In 2008 economists David Blanchflower at Dartmouth College and Andrew Warwick published an article, “Is Well-Being U-Shaped over the Life Cycle?” They relied on surveys that asked adults of various ages, “All things considered, how satisfied are you with life as a whole these days?” Adjusting for income, marital status and employment, they found that the level of reported happiness by age had the shape of a gently curving U, starting high in young adulthood and ending higher in old age, with an average nadir at forty-six.

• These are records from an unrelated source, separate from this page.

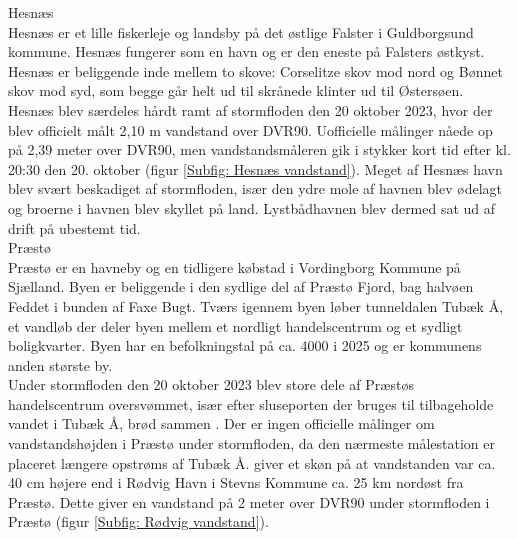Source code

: {\large Hesnæs}\\
Hesnæs er et lille fiskerleje og landsby på det østlige Falster i Guldborgsund kommune. Hesnæs fungerer som en havn og er den eneste på Falsters østkyst. Hesnæs er beliggende inde mellem to skove: Corselitze skov mod nord og Bønnet skov mod syd, som begge går helt ud til skrånede klinter ud til Østersøen. \\
Hesnæs blev særdeles hårdt ramt af stormfloden den 20 oktober 2023, hvor der blev officielt målt 2,10 m vandstand over DVR90. Uofficielle målinger nåede op på 2,39 meter over DVR90, men vandstandsmåleren gik i stykker kort tid efter kl. 20:30 den 20. oktober (figur \ref{Subfig: Hesnæs vandstand}). Meget af Hesnæs havn blev svært beskadiget af stormfloden, især den ydre mole af havnen blev ødelagt og broerne i havnen blev skyllet på land. Lystbådhavnen blev dermed sat ud af drift på ubestemt tid. \\

{\large Præstø}\\
Præstø er en havneby og en tidligere købstad i Vordingborg Kommune på Sjælland. Byen er beliggende i den sydlige del af Præstø Fjord, bag halvøen Feddet i bunden af Faxe Bugt. Tværs igennem byen løber tunneldalen Tubæk Å, et vandløb der deler byen mellem et nordligt handelscentrum og et sydligt boligkvarter. Byen har en befolkningstal på ca. 4000 i 2025 \citep{danmarks_statistisk_mobile_nodate} og er kommunens anden største by. \\
Under stormfloden den 20 oktober 2023 blev store dele af Præstøs handelscentrum oversvømmet, især efter sluseporten der bruges til tilbageholde vandet i Tubæk Å, brød sammen \citep{uldall_sluseport_2023}. Der er ingen officielle målinger om vandstandshøjden i Præstø under stormfloden, da den nærmeste målestation er placeret længere opstrøms af Tubæk Å. \cite{cowi_praesto_2025} giver et skøn på at vandstanden var ca. 40 cm højere end i Rødvig Havn i Stevns Kommune ca. 25 km nordøst fra Præstø. Dette giver en vandstand på 2 meter over DVR90 under stormfloden i Præstø (figur \ref{Subfig: Rødvig vandstand}).

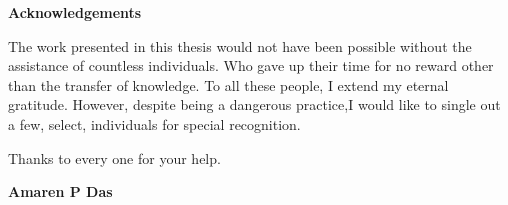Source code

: \doublespacing
\newpage
\thispagestyle{empty}
\mbox{}

\newpage
\thispagestyle{empty}

\begin{center}
\textbf{\Large{Acknowledgements}}
\bigskip
\bigskip
\end{center}

The work presented in this thesis would not have been possible without the assistance
of countless individuals. Who gave up their time for no reward other than the transfer of knowledge. To all these people, I extend my eternal gratitude. However, despite being a dangerous practice,I would like to single out a few, select, individuals for special recognition.

Thanks to every one for your help.



\bigskip
\bigskip
\bigskip
\bigskip

\hfill \textbf{Amaren P Das}

\restoregeometry
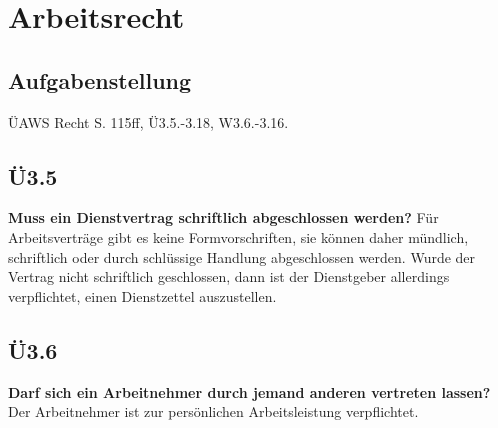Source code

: 
\section{Arbeitsrecht}
	\subsection{Aufgabenstellung}
		ÜAWS Recht S. 115ff, Ü3.5.-3.18, W3.6.-3.16.
	\subsection{Ü3.5}
		\textbf{Muss ein Dienstvertrag schriftlich abgeschlossen werden?}
		Für Arbeitsverträge gibt es keine Formvorschriften, sie können daher mündlich, schriftlich oder durch schlüssige Handlung abgeschlossen werden. Wurde der Vertrag nicht schriftlich geschlossen, dann ist der Dienstgeber allerdings verpflichtet, einen Dienstzettel auszustellen.
	
	\subsection{Ü3.6}
		\textbf{Darf sich ein Arbeitnehmer durch jemand anderen vertreten lassen?}
		Der Arbeitnehmer ist zur persönlichen Arbeitsleistung verpflichtet.
		
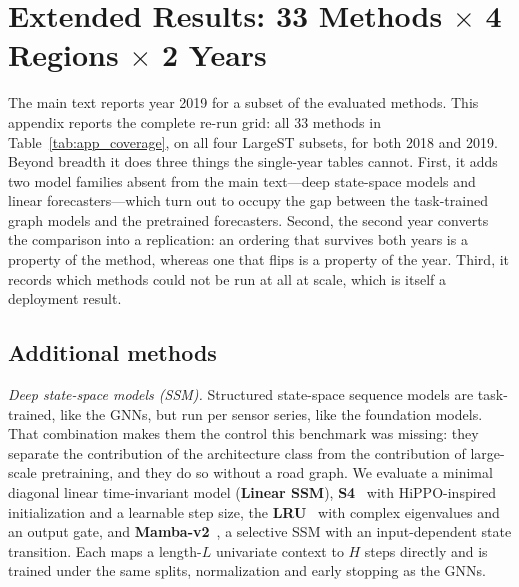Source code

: 
\section{Extended Results: 33 Methods $\times$ 4 Regions $\times$ 2 Years}
\label{app:extended}

The main text reports year 2019 for a subset of the evaluated methods. This
appendix reports the complete re-run grid: all 33 methods in
Table~\ref{tab:app_coverage}, on all four LargeST subsets, for both 2018 and
2019. Beyond breadth it does three things the single-year tables cannot.
First, it adds two model families absent from the main text---deep state-space
models and linear forecasters---which turn out to occupy the gap between the
task-trained graph models and the pretrained forecasters. Second, the second
year converts the comparison into a replication: an ordering that survives both
years is a property of the method, whereas one that flips is a property of the
year. Third, it records which methods could not be run at all at scale, which
is itself a deployment result.

\subsection{Additional methods}
\label{app:extended:methods}

\textit{Deep state-space models (SSM).} Structured state-space sequence models
are task-trained, like the GNNs, but run per sensor series, like the foundation
models. That combination makes them the control this benchmark was missing: they
separate the contribution of the architecture class from the contribution of
large-scale pretraining, and they do so without a road graph. We evaluate a
minimal diagonal linear time-invariant model (\textbf{Linear SSM}),
\textbf{S4}~\citep{gu2022s4, gu2022s4d} with HiPPO-inspired initialization and a
learnable step size, the \textbf{LRU}~\citep{orvieto2023lru} with complex
eigenvalues and an output gate, and \textbf{Mamba-v2}~\citep{dao2024mamba2}, a
selective SSM with an input-dependent state transition. Each maps a length-$L$ univariate context to $H$ steps directly and
is trained under the same splits, normalization and early stopping as the GNNs.

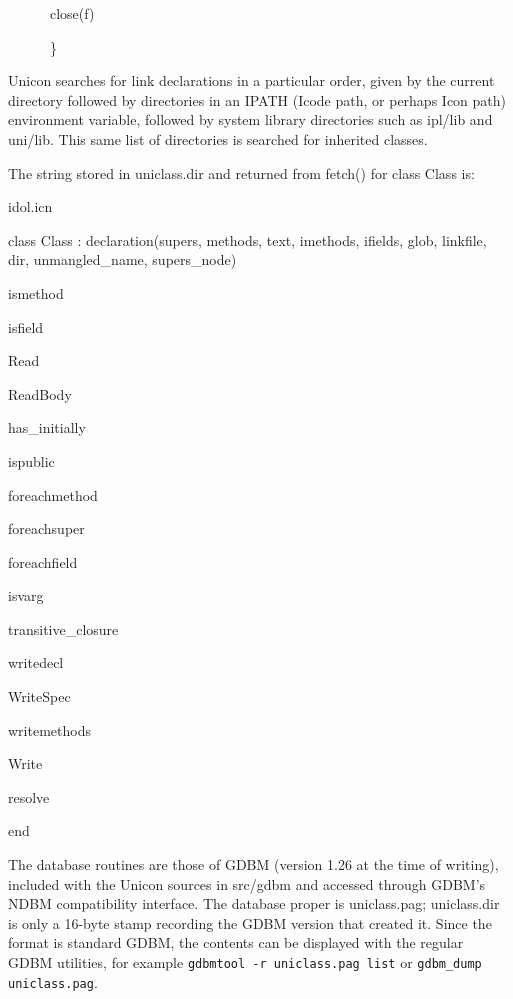 {\ttfamily\mdseries
\ \ \ \ \ \ close(f)}

{\ttfamily\mdseries
\ \ \ \ \ \ \}}


Unicon searches for {\textquotedbl}link{\textquotedbl} declarations in
a particular order, given by the current directory followed by
directories in an IPATH (Icode path, or perhaps Icon path) environment
variable, followed by system library directories such as ipl/lib and
uni/lib. This same list of directories is searched for inherited
classes.


The string stored in uniclass.dir and returned from fetch() for class Class is: 

{\ttfamily\mdseries
idol.icn}

{\ttfamily\mdseries
class Class : declaration(supers, methods, text, imethods, ifields, glob, linkfile, dir, unmangled\_name, supers\_node)}

{\ttfamily\mdseries
ismethod}

{\ttfamily\mdseries
isfield}

{\ttfamily\mdseries
Read}

{\ttfamily\mdseries
ReadBody}

{\ttfamily\mdseries
has\_initially}

{\ttfamily\mdseries
ispublic}

{\ttfamily\mdseries
foreachmethod}

{\ttfamily\mdseries
foreachsuper}

{\ttfamily\mdseries
foreachfield}

{\ttfamily\mdseries
isvarg}

{\ttfamily\mdseries
transitive\_closure}

{\ttfamily\mdseries
writedecl}

{\ttfamily\mdseries
WriteSpec}

{\ttfamily\mdseries
writemethods}

{\ttfamily\mdseries
Write}

{\ttfamily\mdseries
resolve}

{\ttfamily\mdseries
end}

\goodbreak
The database routines are those of GDBM (version 1.26 at the time of
writing), included with the Unicon sources in src/gdbm and accessed
through GDBM's NDBM compatibility interface. The database proper is
uniclass.pag; uniclass.dir is only a 16-byte stamp recording the GDBM
version that created it. Since the format is standard GDBM, the
contents can be displayed with the regular GDBM utilities, for example
{\tt gdbmtool -r uniclass.pag list} or {\tt gdbm\_dump uniclass.pag}.

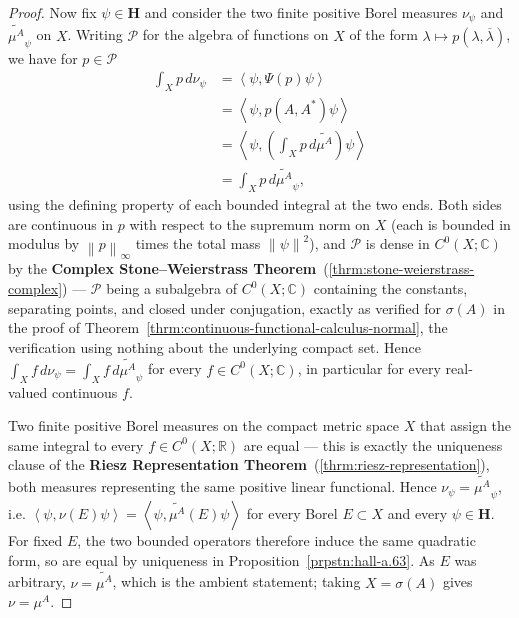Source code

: \begin{proof}
Now fix $\psi \in \mathbf{H}$ and consider the two finite positive Borel measures $\nu_\psi$ and $\widetilde{\mu^A}_\psi$ on $X$. Writing $\mathcal{P}$ for the algebra of functions on $X$ of the form $\lambda \mapsto p(\lambda,\overline\lambda)$, we have for $p \in \mathcal{P}$
\begin{align}
    \int_X p \, d\nu_\psi &= \left< \psi, \Psi(p)\psi \right> \\
                &= \left< \psi, p(A,A^*)\psi \right> \\
                &= \left< \psi, \left( \int_X p \, d\widetilde{\mu^A} \right)\psi \right> \\
                &= \int_X p \, d\widetilde{\mu^A}_\psi,
\end{align}
using the defining property of each bounded integral at the two ends. Both sides are continuous in $p$ with respect to the supremum norm on $X$ (each is bounded in modulus by $\left\| p \right\|_\infty$ times the total mass $\left\| \psi \right\|^2$), and $\mathcal{P}$ is dense in $C^0(X;\mathbb{C})$ by the \textbf{Complex Stone–Weierstrass Theorem}~(\ref{thrm:stone-weierstrass-complex}) — $\mathcal{P}$ being a subalgebra of $C^0(X;\mathbb{C})$ containing the constants, separating points, and closed under conjugation, exactly as verified for $\sigma(A)$ in the proof of Theorem~\ref{thrm:continuous-functional-calculus-normal}, the verification using nothing about the underlying compact set. Hence $\int_X f \, d\nu_\psi = \int_X f \, d\widetilde{\mu^A}_\psi$ for every $f \in C^0(X;\mathbb{C})$, in particular for every real-valued continuous $f$.

Two finite positive Borel measures on the compact metric space $X$ that assign the same integral to every $f \in C^0(X;\mathbb{R})$ are equal — this is exactly the uniqueness clause of the \textbf{Riesz Representation Theorem}~(\ref{thrm:riesz-representation}), both measures representing the same positive linear functional. Hence $\nu_\psi = \widetilde{\mu^A}_\psi$, i.e. $\left< \psi, \nu(E)\psi \right> = \left< \psi, \widetilde{\mu^A}(E)\psi \right>$ for every Borel $E \subset X$ and every $\psi \in \mathbf{H}$. For fixed $E$, the two bounded operators therefore induce the same quadratic form, so are equal by uniqueness in Proposition~\ref{prpstn:hall-a.63}. As $E$ was arbitrary, $\nu = \widetilde{\mu^A}$, which is the ambient statement; taking $X = \sigma(A)$ gives $\nu = \mu^A$.
\end{proof}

…If average life satisfaction is lowest at forty-six and there is a variation around the norm — a certain proportion of people being above average, a certain proportion below — we would expect emotional trauma to peak at roughly that age. That is what Blanchflower and Oswald saw. Looking at the incidence of depression and anxiety in a U.K. Labor Force survey, they found that the likelihood topped out around forty-five, with a rate roughly four times that of teenagers and three times that of older adults. The chances of falling apart are significantly higher in midlife, even if the majority get by.

— Kieran Setiya, Midlife: A Philosophical Guide

Should there be any eavesdropping Greek deities around (or any Old Testament ones with a taste for placing squalid bets), I certainly hope it won’t be taken for hubris if I report to you, live from this apparently-desolate temporal junction, that I have no serious complaints. I can’t even truthfully say I’ve dodged a bullet, because in a blithe state of Mr. Magoo-like unawareness, I didn’t even realize anyone was shooting at me. Long may it continue? (Please don’t smite me.)